(Collected data)

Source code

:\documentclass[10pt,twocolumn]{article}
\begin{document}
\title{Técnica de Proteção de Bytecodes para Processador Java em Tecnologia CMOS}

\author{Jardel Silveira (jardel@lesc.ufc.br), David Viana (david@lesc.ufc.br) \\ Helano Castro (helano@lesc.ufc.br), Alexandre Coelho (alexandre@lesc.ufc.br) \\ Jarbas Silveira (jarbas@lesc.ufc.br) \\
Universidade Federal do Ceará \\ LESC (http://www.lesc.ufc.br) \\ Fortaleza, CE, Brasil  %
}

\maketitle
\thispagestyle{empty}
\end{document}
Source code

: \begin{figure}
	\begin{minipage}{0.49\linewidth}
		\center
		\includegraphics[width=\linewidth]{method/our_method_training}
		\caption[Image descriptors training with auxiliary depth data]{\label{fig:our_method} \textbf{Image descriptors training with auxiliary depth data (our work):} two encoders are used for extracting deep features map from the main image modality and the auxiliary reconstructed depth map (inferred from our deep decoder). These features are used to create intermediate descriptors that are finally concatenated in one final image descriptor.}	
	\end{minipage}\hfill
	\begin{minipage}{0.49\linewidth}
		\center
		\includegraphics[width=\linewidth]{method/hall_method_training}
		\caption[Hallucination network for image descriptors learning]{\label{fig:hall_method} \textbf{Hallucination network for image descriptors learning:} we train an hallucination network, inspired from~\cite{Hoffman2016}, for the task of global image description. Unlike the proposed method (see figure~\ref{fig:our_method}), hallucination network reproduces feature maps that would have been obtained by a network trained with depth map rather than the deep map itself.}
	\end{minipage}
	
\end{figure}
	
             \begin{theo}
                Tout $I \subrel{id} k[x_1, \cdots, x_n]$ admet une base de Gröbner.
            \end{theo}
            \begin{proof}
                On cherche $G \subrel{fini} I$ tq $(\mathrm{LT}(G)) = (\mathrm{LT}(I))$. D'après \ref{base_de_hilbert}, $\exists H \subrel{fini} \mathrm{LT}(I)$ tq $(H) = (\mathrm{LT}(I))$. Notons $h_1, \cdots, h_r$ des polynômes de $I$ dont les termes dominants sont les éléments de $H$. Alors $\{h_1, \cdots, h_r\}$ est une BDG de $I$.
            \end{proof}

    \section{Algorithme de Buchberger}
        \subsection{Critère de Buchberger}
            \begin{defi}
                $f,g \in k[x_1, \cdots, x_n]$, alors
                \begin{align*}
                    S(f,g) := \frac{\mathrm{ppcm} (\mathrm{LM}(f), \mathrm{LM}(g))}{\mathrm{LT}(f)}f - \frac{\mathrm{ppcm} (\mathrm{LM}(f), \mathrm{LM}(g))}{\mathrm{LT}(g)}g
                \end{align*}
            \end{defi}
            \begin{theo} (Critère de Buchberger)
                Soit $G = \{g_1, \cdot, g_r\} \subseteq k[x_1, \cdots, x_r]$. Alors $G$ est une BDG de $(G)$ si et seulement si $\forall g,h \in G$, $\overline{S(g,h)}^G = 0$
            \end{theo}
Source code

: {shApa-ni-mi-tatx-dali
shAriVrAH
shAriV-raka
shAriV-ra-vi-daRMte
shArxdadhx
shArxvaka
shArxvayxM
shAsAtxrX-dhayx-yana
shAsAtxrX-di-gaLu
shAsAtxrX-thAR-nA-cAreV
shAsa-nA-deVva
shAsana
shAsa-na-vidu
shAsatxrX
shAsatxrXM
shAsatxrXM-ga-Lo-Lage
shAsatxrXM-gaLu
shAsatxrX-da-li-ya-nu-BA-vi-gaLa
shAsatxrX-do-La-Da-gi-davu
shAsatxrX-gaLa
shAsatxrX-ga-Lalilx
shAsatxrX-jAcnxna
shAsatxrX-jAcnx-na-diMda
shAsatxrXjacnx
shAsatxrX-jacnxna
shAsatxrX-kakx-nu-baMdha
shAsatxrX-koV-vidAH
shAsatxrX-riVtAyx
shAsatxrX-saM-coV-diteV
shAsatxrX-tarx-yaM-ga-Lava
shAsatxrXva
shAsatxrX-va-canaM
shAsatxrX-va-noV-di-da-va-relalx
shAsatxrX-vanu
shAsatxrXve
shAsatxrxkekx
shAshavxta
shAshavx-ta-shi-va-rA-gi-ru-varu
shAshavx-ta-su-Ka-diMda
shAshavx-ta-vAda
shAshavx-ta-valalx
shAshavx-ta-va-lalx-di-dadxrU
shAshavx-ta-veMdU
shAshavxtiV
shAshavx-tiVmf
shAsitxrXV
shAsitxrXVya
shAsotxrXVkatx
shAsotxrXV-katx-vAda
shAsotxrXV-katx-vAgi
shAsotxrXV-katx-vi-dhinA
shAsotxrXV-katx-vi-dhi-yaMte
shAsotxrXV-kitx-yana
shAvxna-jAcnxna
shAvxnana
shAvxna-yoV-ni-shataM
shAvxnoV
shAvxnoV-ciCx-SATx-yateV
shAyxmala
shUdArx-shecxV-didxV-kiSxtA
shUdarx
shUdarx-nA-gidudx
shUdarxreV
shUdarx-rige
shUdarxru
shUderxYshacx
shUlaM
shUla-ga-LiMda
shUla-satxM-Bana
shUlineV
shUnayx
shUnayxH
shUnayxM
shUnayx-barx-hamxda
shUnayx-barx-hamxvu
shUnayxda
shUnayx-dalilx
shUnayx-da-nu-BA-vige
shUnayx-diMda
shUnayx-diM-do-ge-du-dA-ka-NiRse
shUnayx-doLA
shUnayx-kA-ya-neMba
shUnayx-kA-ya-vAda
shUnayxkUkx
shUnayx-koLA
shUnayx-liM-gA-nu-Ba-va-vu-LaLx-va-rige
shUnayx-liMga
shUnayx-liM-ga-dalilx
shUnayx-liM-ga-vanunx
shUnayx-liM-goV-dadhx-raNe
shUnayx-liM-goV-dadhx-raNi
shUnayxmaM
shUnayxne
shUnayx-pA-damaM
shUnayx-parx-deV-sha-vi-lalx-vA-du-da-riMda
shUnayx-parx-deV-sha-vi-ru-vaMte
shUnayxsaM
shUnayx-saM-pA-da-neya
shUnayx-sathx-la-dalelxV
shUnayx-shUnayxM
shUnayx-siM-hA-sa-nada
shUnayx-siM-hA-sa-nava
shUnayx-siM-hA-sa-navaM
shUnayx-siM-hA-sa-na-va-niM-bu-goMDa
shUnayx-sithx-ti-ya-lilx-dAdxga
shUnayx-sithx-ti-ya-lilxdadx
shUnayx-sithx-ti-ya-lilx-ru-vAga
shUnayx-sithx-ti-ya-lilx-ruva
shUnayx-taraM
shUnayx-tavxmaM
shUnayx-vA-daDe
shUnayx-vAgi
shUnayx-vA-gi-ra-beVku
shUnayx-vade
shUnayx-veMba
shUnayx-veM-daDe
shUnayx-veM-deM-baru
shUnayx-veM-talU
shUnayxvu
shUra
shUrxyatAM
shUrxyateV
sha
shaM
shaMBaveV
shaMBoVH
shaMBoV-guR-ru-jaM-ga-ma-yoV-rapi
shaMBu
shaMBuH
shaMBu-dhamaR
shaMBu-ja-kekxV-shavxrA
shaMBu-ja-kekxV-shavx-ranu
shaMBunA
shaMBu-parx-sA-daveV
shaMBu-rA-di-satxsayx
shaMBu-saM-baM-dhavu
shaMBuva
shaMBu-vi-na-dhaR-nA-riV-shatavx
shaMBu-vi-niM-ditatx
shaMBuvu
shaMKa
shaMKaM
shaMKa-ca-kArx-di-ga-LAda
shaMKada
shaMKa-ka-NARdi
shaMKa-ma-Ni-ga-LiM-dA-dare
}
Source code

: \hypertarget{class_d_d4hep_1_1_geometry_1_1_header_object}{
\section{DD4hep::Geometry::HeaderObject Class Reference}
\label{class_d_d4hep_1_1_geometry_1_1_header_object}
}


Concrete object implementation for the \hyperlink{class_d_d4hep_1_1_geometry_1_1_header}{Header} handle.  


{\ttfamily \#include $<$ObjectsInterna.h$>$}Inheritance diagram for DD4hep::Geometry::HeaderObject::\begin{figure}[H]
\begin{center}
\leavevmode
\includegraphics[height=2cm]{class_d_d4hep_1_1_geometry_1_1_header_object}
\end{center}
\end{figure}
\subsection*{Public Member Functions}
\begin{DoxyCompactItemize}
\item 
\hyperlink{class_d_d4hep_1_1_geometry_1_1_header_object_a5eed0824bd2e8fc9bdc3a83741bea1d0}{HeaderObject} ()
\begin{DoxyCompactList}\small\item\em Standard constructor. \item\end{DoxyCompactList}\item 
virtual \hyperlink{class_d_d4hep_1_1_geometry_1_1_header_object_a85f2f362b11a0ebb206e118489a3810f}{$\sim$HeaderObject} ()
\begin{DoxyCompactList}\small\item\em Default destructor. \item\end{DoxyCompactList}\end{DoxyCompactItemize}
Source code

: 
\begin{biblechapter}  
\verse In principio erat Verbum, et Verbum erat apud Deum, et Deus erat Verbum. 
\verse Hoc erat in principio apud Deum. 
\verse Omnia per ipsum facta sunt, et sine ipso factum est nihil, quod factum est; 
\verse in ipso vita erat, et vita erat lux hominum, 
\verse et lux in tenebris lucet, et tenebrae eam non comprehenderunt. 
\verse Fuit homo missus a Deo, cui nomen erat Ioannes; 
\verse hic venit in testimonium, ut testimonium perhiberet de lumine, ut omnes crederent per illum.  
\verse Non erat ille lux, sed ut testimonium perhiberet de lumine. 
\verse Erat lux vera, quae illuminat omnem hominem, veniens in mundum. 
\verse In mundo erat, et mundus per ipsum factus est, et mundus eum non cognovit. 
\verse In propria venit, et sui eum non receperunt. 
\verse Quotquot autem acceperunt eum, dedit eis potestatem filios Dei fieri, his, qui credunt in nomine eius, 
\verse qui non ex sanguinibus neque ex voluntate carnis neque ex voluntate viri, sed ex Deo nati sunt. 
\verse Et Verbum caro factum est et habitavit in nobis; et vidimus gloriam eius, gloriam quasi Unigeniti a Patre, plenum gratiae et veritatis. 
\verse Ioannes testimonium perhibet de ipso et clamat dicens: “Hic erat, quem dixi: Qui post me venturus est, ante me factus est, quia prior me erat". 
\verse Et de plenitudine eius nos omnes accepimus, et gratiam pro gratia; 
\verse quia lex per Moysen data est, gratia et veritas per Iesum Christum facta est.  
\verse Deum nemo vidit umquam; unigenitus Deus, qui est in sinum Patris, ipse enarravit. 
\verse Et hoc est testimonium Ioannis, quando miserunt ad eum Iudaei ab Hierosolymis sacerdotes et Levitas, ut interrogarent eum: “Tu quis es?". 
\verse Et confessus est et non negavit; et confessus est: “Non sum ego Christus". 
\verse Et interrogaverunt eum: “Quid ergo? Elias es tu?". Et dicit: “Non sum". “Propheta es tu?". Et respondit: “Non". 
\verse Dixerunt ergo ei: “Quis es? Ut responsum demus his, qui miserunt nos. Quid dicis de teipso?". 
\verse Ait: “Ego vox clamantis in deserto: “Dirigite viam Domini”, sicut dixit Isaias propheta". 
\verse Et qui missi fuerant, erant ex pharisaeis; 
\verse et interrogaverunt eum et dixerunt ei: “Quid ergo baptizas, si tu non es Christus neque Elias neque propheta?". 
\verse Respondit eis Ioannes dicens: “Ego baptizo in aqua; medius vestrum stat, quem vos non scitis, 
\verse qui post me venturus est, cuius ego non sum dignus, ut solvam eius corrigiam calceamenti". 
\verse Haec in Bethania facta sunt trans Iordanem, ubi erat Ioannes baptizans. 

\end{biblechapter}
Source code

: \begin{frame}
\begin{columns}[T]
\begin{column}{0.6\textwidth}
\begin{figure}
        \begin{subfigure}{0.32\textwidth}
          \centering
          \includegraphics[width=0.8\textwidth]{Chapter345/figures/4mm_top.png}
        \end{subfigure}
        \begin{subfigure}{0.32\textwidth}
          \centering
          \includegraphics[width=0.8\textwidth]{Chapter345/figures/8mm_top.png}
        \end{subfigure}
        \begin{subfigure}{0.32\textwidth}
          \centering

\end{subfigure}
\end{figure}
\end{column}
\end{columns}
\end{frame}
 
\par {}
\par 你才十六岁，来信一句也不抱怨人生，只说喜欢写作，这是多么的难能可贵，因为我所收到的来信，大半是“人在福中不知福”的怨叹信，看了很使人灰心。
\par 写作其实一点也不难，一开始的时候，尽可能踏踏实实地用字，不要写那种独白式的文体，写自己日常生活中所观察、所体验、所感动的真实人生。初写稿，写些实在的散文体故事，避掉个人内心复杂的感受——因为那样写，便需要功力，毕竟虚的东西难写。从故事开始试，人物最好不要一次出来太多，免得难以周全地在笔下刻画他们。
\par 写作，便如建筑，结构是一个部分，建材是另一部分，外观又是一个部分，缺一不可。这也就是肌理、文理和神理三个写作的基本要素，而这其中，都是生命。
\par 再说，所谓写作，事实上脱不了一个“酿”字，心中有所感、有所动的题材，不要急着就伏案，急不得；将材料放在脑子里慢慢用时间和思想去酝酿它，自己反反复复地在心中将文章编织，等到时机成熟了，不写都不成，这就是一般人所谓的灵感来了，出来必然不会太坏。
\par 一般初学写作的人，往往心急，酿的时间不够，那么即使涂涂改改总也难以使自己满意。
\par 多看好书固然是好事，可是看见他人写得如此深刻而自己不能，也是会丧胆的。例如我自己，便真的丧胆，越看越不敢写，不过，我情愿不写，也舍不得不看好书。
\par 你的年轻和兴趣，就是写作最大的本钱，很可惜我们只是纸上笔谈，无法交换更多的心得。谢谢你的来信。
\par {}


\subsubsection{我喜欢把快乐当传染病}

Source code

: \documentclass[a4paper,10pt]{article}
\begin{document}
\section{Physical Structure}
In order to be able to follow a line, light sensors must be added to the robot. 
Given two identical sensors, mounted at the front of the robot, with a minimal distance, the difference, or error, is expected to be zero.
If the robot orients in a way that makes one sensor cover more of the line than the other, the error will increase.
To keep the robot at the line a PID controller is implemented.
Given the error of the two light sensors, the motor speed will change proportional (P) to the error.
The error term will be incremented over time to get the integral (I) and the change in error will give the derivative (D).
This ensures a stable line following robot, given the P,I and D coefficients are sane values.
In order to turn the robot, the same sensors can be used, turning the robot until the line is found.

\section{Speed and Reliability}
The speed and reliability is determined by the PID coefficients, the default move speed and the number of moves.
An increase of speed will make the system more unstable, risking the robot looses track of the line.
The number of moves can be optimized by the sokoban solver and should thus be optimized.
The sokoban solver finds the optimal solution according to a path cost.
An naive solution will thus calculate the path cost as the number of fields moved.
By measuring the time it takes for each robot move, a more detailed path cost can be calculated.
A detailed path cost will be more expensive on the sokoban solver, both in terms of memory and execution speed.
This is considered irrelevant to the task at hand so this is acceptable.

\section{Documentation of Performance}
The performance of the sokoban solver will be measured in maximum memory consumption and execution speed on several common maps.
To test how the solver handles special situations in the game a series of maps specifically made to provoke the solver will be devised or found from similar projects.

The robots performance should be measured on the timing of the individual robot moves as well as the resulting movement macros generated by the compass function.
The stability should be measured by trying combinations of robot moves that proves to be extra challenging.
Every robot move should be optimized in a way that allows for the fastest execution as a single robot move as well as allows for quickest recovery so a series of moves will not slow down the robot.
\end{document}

Aim of the exercise:
Where the data above reaches the line holding "shAsatxrX-va-canaM", begin printing, and stop after the line holding "shAsotxrXVkatx". Each line must be reproduced exactly, with nothing else added.

Solution:
shAsatxrX-va-canaM
shAsatxrX-va-noV-di-da-va-relalx
shAsatxrX-vanu
shAsatxrXve
shAsatxrxkekx
shAshavxta
shAshavx-ta-shi-va-rA-gi-ru-varu
shAshavx-ta-su-Ka-diMda
shAshavx-ta-vAda
shAshavx-ta-valalx
shAshavx-ta-va-lalx-di-dadxrU
shAshavx-ta-veMdU
shAshavxtiV
shAshavx-tiVmf
shAsitxrXV
shAsitxrXVya
shAsotxrXVkatx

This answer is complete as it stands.